* Prompt
Every line containing "jpeg" should be identified and copied from the data below.

========

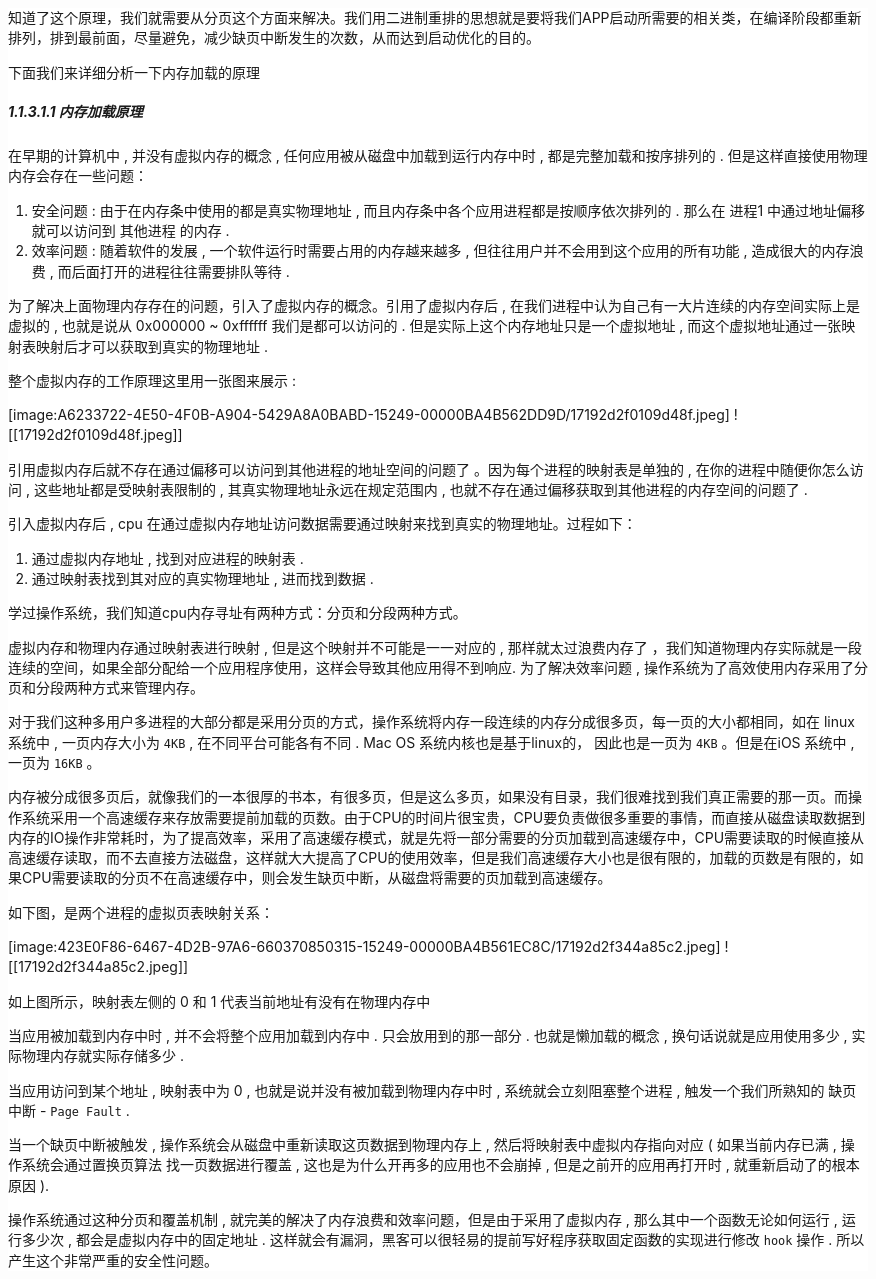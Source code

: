 知道了这个原理，我们就需要从分页这个方面来解决。我们用二进制重排的思想就是要将我们APP启动所需要的相关类，在编译阶段都重新排列，排到最前面，尽量避免，减少缺页中断发生的次数，从而达到启动优化的目的。

下面我们来详细分析一下内存加载的原理

##### 1.1.3.1.1 内存加载原理

在早期的计算机中 , 并没有虚拟内存的概念 , 任何应用被从磁盘中加载到运行内存中时 , 都是完整加载和按序排列的 . 但是这样直接使用物理内存会存在一些问题：

1. 安全问题 : 由于在内存条中使用的都是真实物理地址 , 而且内存条中各个应用进程都是按顺序依次排列的 . 那么在 进程1 中通过地址偏移就可以访问到 其他进程 的内存 .
2. 效率问题 : 随着软件的发展 , 一个软件运行时需要占用的内存越来越多 , 但往往用户并不会用到这个应用的所有功能 , 造成很大的内存浪费 , 而后面打开的进程往往需要排队等待 .
> 

为了解决上面物理内存存在的问题，引入了虚拟内存的概念。引用了虚拟内存后 , 在我们进程中认为自己有一大片连续的内存空间实际上是虚拟的 , 也就是说从 0x000000 ~ 0xffffff 我们是都可以访问的 . 但是实际上这个内存地址只是一个虚拟地址 , 而这个虚拟地址通过一张映射表映射后才可以获取到真实的物理地址 .

整个虚拟内存的工作原理这里用一张图来展示 :

[image:A6233722-4E50-4F0B-A904-5429A8A0BABD-15249-00000BA4B562DD9D/17192d2f0109d48f.jpeg]
![[17192d2f0109d48f.jpeg]]

引用虚拟内存后就不存在通过偏移可以访问到其他进程的地址空间的问题了 。因为每个进程的映射表是单独的 , 在你的进程中随便你怎么访问 , 这些地址都是受映射表限制的 , 其真实物理地址永远在规定范围内 , 也就不存在通过偏移获取到其他进程的内存空间的问题了 .

引入虚拟内存后 , cpu 在通过虚拟内存地址访问数据需要通过映射来找到真实的物理地址。过程如下：

1. 通过虚拟内存地址 , 找到对应进程的映射表 .
2. 通过映射表找到其对应的真实物理地址 , 进而找到数据 .
> 

学过操作系统，我们知道cpu内存寻址有两种方式：分页和分段两种方式。

虚拟内存和物理内存通过映射表进行映射 , 但是这个映射并不可能是一一对应的 , 那样就太过浪费内存了 ，我们知道物理内存实际就是一段连续的空间，如果全部分配给一个应用程序使用，这样会导致其他应用得不到响应. 为了解决效率问题 , 操作系统为了高效使用内存采用了分页和分段两种方式来管理内存。

对于我们这种多用户多进程的大部分都是采用分页的方式，操作系统将内存一段连续的内存分成很多页，每一页的大小都相同，如在 linux 系统中 , 一页内存大小为 `4KB` , 在不同平台可能各有不同 . Mac OS 系统内核也是基于linux的， 因此也是一页为 `4KB` 。但是在iOS 系统中 , 一页为 `16KB` 。

内存被分成很多页后，就像我们的一本很厚的书本，有很多页，但是这么多页，如果没有目录，我们很难找到我们真正需要的那一页。而操作系统采用一个高速缓存来存放需要提前加载的页数。由于CPU的时间片很宝贵，CPU要负责做很多重要的事情，而直接从磁盘读取数据到内存的IO操作非常耗时，为了提高效率，采用了高速缓存模式，就是先将一部分需要的分页加载到高速缓存中，CPU需要读取的时候直接从高速缓存读取，而不去直接方法磁盘，这样就大大提高了CPU的使用效率，但是我们高速缓存大小也是很有限的，加载的页数是有限的，如果CPU需要读取的分页不在高速缓存中，则会发生缺页中断，从磁盘将需要的页加载到高速缓存。

如下图，是两个进程的虚拟页表映射关系：

[image:423E0F86-6467-4D2B-97A6-660370850315-15249-00000BA4B561EC8C/17192d2f344a85c2.jpeg]
![[17192d2f344a85c2.jpeg]]

如上图所示，映射表左侧的 0 和 1 代表当前地址有没有在物理内存中

当应用被加载到内存中时 , 并不会将整个应用加载到内存中 . 只会放用到的那一部分 . 也就是懒加载的概念 , 换句话说就是应用使用多少 , 实际物理内存就实际存储多少 .

当应用访问到某个地址 , 映射表中为 0 , 也就是说并没有被加载到物理内存中时 , 系统就会立刻阻塞整个进程 , 触发一个我们所熟知的 缺页中断 - `Page Fault` .

当一个缺页中断被触发 , 操作系统会从磁盘中重新读取这页数据到物理内存上 , 然后将映射表中虚拟内存指向对应 ( 如果当前内存已满 , 操作系统会通过置换页算法 找一页数据进行覆盖 , 这也是为什么开再多的应用也不会崩掉 , 但是之前开的应用再打开时 , 就重新启动了的根本原因 ).

操作系统通过这种分页和覆盖机制 , 就完美的解决了内存浪费和效率问题，但是由于采用了虚拟内存 , 那么其中一个函数无论如何运行 , 运行多少次 , 都会是虚拟内存中的固定地址 . 这样就会有漏洞，黑客可以很轻易的提前写好程序获取固定函数的实现进行修改 `hook` 操作 . 所以产生这个非常严重的安全性问题。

========

* Final answer
[image:A6233722-4E50-4F0B-A904-5429A8A0BABD-15249-00000BA4B562DD9D/17192d2f0109d48f.jpeg]
![[17192d2f0109d48f.jpeg]]
[image:423E0F86-6467-4D2B-97A6-660370850315-15249-00000BA4B561EC8C/17192d2f344a85c2.jpeg]
![[17192d2f344a85c2.jpeg]]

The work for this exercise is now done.